Ela virou o corpo inteiro na minha direção, ajoelhando-se na malha metálica com destreza. Notei seus jeans rasgados na coxa, como Jenny gostava de usar, e a camisa escura com a estampa do Linkin Park. Pareceria uma garota normal se não tivesse presas, olhos vermelhos e estivesse praguejando em russo.

Eu a fiz calar a boca quando prendi uma flecha de ponta vermelha na corda do arco, sorrindo involuntariamente. Todo vampiro conhecia o metal capaz de perfurar sua pele supostamente impenetrável, e eu agradecia por ter algo capaz de ameaçá-la. Como Luccas tinha assinalado anteriormente, a rede não seria capaz de prender um monstro habilidoso por muito tempo.

— Obrigado por me dar atenção — Me aproximei. — Você fala inglês, não fala?

Ela me encarou. Por alguma razão, o olhar que me lançou naquele momento foi muito mais aterrorizante do que o que ela tinha me lançado antes, em seu acesso de fúria. Era um olhar frio e cristalino, como um caco de vidro emergindo de uma folha de papel na direção dos seus olhos. Senti meus braços fraquejarem.

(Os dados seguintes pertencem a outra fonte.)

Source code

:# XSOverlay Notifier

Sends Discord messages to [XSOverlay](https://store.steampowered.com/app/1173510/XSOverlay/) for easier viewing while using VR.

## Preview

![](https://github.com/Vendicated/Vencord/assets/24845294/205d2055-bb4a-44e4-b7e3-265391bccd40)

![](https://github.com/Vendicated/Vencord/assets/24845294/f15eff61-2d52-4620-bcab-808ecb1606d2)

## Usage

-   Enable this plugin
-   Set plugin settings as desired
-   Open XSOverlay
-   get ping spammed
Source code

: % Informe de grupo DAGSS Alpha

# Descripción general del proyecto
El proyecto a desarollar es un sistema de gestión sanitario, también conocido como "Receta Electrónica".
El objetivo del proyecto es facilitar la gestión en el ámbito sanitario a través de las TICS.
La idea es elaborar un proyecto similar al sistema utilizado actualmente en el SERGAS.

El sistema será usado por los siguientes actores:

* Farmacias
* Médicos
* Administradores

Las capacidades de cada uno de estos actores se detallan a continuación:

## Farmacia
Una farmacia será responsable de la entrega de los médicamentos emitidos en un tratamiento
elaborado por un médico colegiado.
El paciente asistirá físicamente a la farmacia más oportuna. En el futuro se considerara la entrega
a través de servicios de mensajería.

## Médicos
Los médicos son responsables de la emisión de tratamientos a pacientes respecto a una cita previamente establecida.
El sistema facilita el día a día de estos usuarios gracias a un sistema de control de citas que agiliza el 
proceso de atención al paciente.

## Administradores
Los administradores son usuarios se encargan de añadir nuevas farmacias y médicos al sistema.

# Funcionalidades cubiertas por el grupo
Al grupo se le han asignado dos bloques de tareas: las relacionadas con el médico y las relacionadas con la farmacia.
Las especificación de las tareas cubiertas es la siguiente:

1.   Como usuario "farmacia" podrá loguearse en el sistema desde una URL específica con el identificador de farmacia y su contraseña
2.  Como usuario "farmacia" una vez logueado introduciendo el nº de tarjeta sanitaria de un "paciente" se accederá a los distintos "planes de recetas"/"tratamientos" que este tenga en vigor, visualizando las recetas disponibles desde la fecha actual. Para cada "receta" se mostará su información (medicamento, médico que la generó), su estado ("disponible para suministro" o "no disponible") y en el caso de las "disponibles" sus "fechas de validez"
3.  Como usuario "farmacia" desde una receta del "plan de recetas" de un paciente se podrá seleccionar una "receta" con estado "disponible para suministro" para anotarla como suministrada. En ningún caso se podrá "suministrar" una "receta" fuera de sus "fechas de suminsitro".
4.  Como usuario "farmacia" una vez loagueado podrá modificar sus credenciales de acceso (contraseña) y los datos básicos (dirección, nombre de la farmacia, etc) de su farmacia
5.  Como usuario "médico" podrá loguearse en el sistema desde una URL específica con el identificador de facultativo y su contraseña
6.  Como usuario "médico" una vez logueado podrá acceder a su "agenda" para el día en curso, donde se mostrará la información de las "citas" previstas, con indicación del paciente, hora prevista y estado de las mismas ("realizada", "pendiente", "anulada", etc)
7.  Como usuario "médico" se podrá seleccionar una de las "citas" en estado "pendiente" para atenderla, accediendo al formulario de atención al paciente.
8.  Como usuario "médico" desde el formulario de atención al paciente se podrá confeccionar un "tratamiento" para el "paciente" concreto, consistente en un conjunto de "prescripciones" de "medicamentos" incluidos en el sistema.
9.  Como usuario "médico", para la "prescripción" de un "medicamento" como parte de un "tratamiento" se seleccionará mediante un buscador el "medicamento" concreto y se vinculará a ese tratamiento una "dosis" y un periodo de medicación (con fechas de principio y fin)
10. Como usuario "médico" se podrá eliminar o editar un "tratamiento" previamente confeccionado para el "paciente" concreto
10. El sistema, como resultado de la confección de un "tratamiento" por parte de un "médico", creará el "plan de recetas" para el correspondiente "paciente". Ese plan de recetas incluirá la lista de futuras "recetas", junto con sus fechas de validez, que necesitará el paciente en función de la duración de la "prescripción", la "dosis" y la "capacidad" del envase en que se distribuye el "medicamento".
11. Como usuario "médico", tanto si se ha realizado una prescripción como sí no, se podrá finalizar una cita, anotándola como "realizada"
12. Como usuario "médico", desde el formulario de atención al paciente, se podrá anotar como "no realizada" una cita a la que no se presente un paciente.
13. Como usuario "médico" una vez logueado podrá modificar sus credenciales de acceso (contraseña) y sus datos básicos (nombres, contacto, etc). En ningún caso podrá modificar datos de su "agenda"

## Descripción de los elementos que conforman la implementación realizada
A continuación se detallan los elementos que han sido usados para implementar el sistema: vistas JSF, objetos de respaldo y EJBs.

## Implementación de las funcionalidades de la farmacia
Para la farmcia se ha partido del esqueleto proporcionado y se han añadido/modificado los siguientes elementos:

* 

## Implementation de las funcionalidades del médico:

— Por que isso é importante? — Ela perguntou, muito lentamente. Sua voz era ensopada de sotaque, o que, mesmo que seja pertinente dizer, a tornava bastante sensual. — Você não é um caçador? Não vai me matar, entendendo meus insultos ou não?

Limpei a garganta, percebendo que estava de boca aberta.

— Isso depende — Minha voz saiu fraca e incerta, muito parecida com a do Mason que apanhava para os valentões na escola. Tratei de consertar isso quando continuei a falar, já que estava prestes a barganhar com um demônio. — Você responderá minhas perguntas com sinceridade?

Ela estreitou os olhos, como se estivesse atentando realmente para mim pela primeira vez.

— Se essa já foi uma dessas perguntas, saiba que não tenho motivos para isso — Disse, com desenvoltura. Ela mantinha a dignidade, mesmo estando à mercê de um cara pronto para executá-la. — Mas que posso fazê-lo, desde que me dê um.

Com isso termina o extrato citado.